As they went on to say in their report, what the APNU+AFC did in their quest for the truth was nothing but a “fishing expedition” designed to gather information for a likely election petition, which resulted in considerable time being wasted during the National Recount. “Furthermore, the net was cast extremely wide, in the hope of at least making a small catch, and at times the anticipated harvest ended in slim pickings,” the CARICOM Observers said as it denounced the actions of the ruling Coalition. “The team did not view the objections raised by the APNU+AFC as materially relevant to the recount of the ballot, though these objections, based on the information provided by GECOM to the party agents, signaled the possibility of a padded voters list, which GECOM, as a body, must deal with expeditiously,” the Observers said, while noting that from where they stand, it is unclear who were the ultimate beneficiaries of the alleged “ghost voting and voter impersonation”.
The CARICOM Observers said the administrative shortfalls were that of GECOM, and not as a result of the electorates, as they categorically rejected what was described as “concerted public efforts to discredit” the 2020 Elections.

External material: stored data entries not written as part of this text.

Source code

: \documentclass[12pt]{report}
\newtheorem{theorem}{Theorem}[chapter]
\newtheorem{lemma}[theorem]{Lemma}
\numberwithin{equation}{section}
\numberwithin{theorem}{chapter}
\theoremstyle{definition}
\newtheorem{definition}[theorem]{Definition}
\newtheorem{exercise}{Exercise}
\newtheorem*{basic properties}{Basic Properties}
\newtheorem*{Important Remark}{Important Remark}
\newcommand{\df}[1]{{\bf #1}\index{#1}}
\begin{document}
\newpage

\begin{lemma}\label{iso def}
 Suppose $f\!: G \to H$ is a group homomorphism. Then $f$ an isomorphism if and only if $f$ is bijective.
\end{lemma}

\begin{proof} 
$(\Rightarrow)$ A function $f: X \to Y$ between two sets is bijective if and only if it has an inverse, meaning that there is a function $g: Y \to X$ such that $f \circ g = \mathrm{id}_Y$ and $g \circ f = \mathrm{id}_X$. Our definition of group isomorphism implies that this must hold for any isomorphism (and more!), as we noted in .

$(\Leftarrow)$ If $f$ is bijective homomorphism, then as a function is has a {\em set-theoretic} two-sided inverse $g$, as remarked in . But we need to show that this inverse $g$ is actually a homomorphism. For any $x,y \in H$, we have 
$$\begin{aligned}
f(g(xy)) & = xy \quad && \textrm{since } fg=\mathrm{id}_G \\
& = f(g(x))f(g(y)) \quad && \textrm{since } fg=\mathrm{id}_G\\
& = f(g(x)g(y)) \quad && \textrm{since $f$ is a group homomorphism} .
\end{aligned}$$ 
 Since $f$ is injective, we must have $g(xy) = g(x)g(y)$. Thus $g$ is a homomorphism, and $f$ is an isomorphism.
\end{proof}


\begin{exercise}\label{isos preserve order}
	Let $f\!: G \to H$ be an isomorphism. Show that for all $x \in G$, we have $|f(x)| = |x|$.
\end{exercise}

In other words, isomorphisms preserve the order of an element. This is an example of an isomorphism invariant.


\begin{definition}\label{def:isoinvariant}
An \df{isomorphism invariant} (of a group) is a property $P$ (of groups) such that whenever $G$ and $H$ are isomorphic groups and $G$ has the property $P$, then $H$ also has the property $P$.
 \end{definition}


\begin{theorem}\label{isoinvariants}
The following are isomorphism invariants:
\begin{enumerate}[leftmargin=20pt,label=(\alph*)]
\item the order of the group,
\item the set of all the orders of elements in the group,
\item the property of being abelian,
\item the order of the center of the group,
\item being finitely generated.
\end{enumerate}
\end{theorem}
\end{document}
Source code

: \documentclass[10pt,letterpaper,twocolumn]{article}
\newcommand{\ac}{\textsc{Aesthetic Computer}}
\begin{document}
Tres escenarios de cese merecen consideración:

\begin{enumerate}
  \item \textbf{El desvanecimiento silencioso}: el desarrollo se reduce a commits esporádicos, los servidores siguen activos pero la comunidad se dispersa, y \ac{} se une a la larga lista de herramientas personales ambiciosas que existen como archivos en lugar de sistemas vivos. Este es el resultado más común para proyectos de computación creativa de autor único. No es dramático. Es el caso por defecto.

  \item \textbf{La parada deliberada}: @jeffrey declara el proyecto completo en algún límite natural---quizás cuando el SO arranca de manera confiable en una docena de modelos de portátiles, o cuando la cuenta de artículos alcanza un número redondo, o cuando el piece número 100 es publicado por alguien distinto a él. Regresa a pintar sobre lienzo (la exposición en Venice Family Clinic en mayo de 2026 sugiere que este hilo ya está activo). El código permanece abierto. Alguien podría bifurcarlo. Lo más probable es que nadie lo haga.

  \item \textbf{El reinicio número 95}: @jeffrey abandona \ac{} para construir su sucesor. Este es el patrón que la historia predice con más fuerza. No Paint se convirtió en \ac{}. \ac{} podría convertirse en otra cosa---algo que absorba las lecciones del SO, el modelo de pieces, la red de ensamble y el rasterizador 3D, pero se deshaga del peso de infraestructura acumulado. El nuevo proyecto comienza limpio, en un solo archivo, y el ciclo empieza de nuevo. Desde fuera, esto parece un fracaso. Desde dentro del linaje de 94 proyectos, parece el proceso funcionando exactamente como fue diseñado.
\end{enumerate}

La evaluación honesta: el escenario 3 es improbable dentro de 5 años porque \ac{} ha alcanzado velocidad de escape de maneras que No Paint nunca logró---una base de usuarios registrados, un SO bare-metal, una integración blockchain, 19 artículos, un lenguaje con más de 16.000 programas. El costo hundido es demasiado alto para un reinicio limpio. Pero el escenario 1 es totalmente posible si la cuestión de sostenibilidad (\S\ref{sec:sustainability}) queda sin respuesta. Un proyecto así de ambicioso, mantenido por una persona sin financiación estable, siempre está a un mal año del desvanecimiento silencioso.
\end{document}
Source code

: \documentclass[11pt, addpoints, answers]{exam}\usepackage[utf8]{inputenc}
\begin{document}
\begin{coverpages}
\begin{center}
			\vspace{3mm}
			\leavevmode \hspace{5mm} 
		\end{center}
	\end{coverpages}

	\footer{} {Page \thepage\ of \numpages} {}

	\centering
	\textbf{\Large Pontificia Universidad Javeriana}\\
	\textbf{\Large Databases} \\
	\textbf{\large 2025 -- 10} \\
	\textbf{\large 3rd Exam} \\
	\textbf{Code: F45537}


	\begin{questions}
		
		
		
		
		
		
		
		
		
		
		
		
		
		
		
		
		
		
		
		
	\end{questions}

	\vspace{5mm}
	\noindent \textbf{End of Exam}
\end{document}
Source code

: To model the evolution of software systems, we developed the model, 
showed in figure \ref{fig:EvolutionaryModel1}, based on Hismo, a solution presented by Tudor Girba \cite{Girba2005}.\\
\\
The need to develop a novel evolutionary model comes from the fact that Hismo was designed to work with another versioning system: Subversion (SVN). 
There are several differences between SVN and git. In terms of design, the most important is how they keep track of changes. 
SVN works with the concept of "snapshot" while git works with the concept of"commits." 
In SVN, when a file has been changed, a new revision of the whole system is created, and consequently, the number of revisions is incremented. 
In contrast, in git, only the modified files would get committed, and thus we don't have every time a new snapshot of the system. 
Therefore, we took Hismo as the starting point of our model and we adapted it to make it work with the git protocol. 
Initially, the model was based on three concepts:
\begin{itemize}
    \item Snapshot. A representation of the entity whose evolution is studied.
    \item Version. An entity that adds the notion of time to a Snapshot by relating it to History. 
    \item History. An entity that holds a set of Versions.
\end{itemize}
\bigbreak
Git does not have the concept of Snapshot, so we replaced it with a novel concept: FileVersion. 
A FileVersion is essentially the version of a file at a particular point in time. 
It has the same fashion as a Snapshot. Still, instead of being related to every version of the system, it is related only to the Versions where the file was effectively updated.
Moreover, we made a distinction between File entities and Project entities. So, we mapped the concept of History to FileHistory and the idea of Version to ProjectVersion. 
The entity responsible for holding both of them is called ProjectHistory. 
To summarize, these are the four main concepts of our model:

“Despite our concerns, nothing that we witnessed warrants a challenge to the inescapable conclusion that the recount results are acceptable and should constitute the basis of the declaration of the results of the March 02, 2020 elections,” they concluded, while positing that any aggrieved political party can seek redress before the courts in the form of an Election Petition.

The CARICOM Observation Team’s Report on the National Recount was submitted to the Chair of GECOM, Justice (Ret’d) Claudette Singh on Monday. Hours later, CARICOM Secretary-General, Ambassador Irwin LaRocque issued a statement acknowledging receipt of the report.

According to the statement, the Secretary-General thanked the team for the commitment, professionalism and integrity with which they undertook an arduous task over the past six weeks. CARICOM Chair Mia Mottley, Prime Minister of Barbados, also thanked the team for their service to Guyana and the wider Community, particularly being away from their families at this difficult time during the COVID-19 pandemic.